There is no set definition of a climate-adapted building. In 2016, Klima 2050 partners began the process of specifying the meaning of the concept with the aim of agreeing on a definition.
Lack of definition
There is a lot of talk about climate-adapted buildings, but it’s not specific enough. And it’s not easy to agree on a definition of what a climate adapted building is. One reason for this is that weather and climate vary considerably in Norway, so what’s a good measure of climate adaption for Western Norway may not be good for Northern Norway, says Tore Kvande, Professor of building materials at NTNU and principal investigator in SFI Klima 2050. Kvande finds it interesting that while traditional Norwegian building culture was adapted to the local climate, nowadays we build more or less the same regardless of where we live. Regulations do not take into account differences between the climate in Oslo and Bergen.
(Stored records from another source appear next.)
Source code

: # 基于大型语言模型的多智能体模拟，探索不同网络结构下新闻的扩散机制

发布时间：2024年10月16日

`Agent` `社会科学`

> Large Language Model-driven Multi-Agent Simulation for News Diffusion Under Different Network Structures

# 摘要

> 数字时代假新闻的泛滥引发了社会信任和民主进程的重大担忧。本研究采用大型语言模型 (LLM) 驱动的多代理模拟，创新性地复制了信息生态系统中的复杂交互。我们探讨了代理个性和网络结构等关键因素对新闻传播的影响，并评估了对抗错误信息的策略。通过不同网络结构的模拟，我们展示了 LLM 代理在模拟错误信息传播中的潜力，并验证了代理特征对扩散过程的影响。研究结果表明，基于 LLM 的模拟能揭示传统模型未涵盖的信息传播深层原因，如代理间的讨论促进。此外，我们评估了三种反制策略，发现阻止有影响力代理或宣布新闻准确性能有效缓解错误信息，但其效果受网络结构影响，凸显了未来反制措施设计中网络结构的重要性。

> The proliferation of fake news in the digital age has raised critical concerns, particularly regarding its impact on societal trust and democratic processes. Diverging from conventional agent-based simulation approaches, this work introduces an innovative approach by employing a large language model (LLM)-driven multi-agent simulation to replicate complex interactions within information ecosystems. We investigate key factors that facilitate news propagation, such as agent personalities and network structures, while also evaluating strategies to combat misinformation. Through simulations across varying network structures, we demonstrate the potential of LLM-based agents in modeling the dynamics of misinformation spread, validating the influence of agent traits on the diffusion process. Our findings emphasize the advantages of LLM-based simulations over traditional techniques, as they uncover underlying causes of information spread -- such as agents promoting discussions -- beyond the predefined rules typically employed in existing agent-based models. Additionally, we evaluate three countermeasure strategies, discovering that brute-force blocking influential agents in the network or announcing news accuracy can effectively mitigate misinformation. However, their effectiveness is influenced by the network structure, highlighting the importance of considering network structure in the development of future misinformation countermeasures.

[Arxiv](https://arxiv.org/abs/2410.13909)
Adapting houses to different climates
Elisabeth Bjaanes, Chief technology officer at Mesterhus, agrees with Kvande that “one size fits all” is not a good long term solution. – Our goal is to be able to offer climate adapted homes at competitive prices,’ says Bjaanes. The 150 members of the Mesterhus chain, she says, are very interested in being able to build safe and climate adapted buildings. Mesterhus has now begun the process of developing a model of a standard house which can be adapted locally to different climatic conditions in Norway.
Currently, knowledge within the construction industry about the topic is limited, but Bjaanes maintains that Klima 2050 can change this. – The attempt to define a climate adapted building is a good starting point. It entails looking at and discussing many issues, but it is difficult to agree on a final definition. For us, while taking into account climate change adaptation and protecting against moisture, it is important to retain good living qualities, such as daylight and attractive design.
Models from Unikus
Towards the end of 2016, Unikus, which is part of Mestergruppen with architects and engineers, developed models of a possible climate adapted building. – To make things as easy as possible, we started with a model of a detached house, but much of what we learned can apply to other types of home, such as tower blocks. It is much easier to come up with specific content for ‘climate adapted’ when you work with a specific building, says Kvande. Now several other Klima 2050 partners are in the process of developing prototypes for climate adapted buildings.
Stamp of quality
When standards for a climate adapted building are set, these will also make it be easier for firms to gain a competitive edge. In her Master thesis on climate adaptation of buildings, Torun Krangsås Vikan found that economy was often an obstacle, that climate adaptation was considered to be expensive. This negative impression can be countered by demonstrating clearly for contractors, builders and advisors what adaptation has to offer and what the long term benefits are. Climate adaptation must be promoted as a market advantage. The thesis concludes that adaptation must be user-friendly and that it may arouse more positive attention from the building industry by being identified as a stamp of quality.
Need for regulations
Bjaanes believes that it will be an advantage if demands for climate adaptation are regulated. – If more specific requirements for adaptation become part of the technical regulations, that will be a step in the right direction. Perhaps some Klima 2050 results can provide a driving force for new regulatory requirements, says Bjaanes. – And perhaps the ones that have a good climate adapted house can be rewarded with a lower insurance premium. Then it’s crucial that we have clear criteria for what a good climate adapted building is, continues Bjaanes.
According to Kvande, it is only a matter of time before climate adapted housing becomes a well-known concept and being able to supply such houses constitutes a market advantage. – In the beginning, no one knew what a Passive House was, so we advertised it as ‘a house with extra insulation’. Today many label a climate adapted building as ‘moisture robust’, but in the future there may be a market advantage in calling it climate adapted. Should it take a long time to develop a definition, Kvande does not see that as a problem. – ZEB, the research centre for zero emission buildings, worked for eight years on its definition. Similarly, work with our definition of climate adapted buildings can provide an impetus for constantly gaining knowledge and insight in the research and innovation.